Kara Walker Keynote Lecture with Gwendolyn DuBois Shaw

Additional Details

As part of the opening day celebration of the exhibition, Kara Walker: Harper’s Pictorial History of the Civil War (Annotated), the Weisman Art Museum presents a keynote lecture on "Kara Walker, Winslow Homer, Blackness, & AI" with Gwendolyn DuBois Shaw

The keynote lecture considers the ongoing engagement with Harper’s Weekly illustrations made by Winslow Homer and other artists during the Civil War by contemporary artists, like Kara Walker, who have sought to transform them, and by everyday art lovers who search for historical images of African Americans to add to their home decor. It will explore what insight these contested historical images might give us into the desires of contemporary art audiences in a world in which artificial intelligence is radically altering the terrain of art creation and consumption.

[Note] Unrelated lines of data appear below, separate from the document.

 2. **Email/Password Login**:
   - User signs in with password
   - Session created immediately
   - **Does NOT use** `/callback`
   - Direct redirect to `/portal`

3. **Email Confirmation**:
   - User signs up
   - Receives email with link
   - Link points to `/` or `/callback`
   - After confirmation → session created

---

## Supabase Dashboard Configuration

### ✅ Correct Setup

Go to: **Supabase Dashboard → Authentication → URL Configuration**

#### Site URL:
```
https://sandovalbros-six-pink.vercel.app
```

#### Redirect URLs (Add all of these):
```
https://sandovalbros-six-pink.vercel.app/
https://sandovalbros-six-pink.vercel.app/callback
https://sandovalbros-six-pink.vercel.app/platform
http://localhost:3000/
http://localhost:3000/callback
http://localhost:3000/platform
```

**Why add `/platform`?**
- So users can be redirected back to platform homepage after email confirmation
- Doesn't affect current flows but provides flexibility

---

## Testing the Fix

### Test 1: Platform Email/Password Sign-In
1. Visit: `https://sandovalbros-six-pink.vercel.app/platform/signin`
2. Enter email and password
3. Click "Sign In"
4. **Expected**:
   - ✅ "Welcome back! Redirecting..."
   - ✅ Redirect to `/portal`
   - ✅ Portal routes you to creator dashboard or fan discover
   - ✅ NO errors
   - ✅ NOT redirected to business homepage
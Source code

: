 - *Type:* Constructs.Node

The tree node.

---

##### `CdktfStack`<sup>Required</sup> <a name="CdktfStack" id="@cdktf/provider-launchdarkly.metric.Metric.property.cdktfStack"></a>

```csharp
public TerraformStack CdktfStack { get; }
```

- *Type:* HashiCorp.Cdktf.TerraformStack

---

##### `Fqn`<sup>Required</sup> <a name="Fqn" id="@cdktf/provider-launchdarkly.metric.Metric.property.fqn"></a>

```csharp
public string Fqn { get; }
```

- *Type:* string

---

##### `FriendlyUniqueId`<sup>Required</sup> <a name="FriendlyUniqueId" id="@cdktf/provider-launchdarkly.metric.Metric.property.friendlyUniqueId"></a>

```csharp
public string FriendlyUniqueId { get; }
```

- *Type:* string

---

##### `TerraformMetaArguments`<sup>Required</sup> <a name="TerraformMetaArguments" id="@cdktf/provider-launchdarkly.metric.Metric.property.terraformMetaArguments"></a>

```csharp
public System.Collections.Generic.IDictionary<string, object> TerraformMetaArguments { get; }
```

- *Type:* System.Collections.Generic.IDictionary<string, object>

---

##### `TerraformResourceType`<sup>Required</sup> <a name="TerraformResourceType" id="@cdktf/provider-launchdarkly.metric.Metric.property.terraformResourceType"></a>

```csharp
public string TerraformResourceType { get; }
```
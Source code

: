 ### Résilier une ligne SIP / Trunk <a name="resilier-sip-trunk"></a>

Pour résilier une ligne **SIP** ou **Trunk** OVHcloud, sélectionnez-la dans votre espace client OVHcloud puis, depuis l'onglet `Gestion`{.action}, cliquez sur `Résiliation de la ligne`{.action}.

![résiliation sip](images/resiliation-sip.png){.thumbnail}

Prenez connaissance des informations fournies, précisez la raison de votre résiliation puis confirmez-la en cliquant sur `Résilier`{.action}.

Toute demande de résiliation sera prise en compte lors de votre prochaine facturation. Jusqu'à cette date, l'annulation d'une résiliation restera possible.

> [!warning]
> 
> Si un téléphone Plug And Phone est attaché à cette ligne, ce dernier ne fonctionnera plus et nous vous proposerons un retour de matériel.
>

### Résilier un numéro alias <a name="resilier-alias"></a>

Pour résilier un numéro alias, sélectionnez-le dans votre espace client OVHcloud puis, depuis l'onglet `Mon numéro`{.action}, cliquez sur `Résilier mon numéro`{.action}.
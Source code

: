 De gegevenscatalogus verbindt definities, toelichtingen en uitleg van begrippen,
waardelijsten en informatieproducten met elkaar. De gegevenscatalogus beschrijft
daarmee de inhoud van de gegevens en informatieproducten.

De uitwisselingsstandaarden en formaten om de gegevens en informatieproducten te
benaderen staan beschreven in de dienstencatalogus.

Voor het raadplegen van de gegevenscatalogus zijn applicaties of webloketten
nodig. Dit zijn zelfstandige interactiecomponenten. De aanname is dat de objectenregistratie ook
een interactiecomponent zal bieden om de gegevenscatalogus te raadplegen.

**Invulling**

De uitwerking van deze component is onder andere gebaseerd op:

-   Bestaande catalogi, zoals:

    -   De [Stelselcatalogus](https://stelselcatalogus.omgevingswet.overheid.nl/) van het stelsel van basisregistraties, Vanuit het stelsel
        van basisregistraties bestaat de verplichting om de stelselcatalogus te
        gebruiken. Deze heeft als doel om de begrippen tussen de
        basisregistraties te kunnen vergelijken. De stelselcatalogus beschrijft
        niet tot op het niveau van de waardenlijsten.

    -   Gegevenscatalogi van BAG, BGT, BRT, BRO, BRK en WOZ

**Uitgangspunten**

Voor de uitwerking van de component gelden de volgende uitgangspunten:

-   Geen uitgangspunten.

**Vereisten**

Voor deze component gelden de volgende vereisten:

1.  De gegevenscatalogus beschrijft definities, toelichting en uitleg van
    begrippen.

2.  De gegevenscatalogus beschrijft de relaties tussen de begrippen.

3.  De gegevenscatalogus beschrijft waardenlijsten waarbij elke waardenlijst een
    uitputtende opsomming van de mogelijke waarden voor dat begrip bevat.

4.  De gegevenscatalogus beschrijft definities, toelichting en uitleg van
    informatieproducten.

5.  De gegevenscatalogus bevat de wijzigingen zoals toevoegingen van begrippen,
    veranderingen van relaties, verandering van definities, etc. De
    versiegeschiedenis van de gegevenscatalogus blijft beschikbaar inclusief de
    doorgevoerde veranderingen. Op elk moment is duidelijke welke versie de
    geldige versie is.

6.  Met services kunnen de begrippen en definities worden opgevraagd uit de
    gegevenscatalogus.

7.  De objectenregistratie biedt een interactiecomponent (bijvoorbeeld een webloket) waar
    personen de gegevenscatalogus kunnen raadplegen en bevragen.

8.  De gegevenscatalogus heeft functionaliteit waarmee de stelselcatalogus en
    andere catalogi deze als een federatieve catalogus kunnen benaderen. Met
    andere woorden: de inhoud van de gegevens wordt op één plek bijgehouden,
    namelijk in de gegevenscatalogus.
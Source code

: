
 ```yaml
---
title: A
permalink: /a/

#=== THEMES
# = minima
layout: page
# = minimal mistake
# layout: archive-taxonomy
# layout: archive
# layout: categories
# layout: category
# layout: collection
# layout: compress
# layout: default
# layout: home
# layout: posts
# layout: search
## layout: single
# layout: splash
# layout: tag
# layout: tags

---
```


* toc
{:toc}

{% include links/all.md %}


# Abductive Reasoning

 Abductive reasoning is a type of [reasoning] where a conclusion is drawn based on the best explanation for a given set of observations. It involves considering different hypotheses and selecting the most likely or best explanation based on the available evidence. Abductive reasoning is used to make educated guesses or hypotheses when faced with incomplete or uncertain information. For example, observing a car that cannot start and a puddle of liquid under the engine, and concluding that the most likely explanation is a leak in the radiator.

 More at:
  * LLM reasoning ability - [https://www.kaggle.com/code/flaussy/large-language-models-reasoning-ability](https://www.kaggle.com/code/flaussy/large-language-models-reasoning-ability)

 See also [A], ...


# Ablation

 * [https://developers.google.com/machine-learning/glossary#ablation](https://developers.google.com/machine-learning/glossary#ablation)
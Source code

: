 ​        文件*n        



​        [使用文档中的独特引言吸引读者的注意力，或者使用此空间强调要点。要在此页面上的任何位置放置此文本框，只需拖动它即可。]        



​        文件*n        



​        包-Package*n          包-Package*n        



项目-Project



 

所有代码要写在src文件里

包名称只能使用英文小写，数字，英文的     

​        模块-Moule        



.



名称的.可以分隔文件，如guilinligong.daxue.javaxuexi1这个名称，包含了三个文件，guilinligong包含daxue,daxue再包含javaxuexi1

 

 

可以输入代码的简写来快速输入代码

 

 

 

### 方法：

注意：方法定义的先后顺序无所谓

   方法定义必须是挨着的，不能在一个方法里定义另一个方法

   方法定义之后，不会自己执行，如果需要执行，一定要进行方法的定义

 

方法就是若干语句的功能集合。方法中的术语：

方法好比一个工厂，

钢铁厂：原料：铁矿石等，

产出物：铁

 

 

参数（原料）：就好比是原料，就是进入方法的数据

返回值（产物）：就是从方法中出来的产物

An AI generated image of four Black individuals sitting at a picnic table. They are dressed in early 19th century attire. The image is reminiscent of a Winslow Homer painting.
"Winslow Homer Black African American Watercolor Painting Fine Art Canvas Print," courtesy of eBay.

Gwendolyn DuBois Shaw

About the Speaker
Gwendolyn DuBois Shaw is the Class of 1940 Bicentennial Term Professor in the Department of the History of Art and the inaugural faculty director of the Arthur Ross Gallery at the University of Pennsylvania. Her research focuses on portraiture and issues of representation, with an emphasis on the construction of race, class, gender, and sexuality in the American context. She has previously served on the faculty of Harvard University and as the Director of Research, Publications, and Scholarly Programs at the Smithsonian’s National Portrait Gallery. In addition to her books, The Art of Remembering, Essays on African American Art and History, (Duke: 2024), Seeing the Unspeakable: The Art of Kara Walker (Duke: 2004) and First Ladies of the United States (Smithsonian: 2020), she has also curated numerous exhibitions, including Portraits of a People: Picturing African Americans in the Nineteenth Century (2006), Represent: 200 Years of African American Art at the Philadelphia Museum of Art (2015), and I Dream a World: Selections from Brian Lanker’s Portraits of Remarkable Black Women, at the National Portrait Gallery.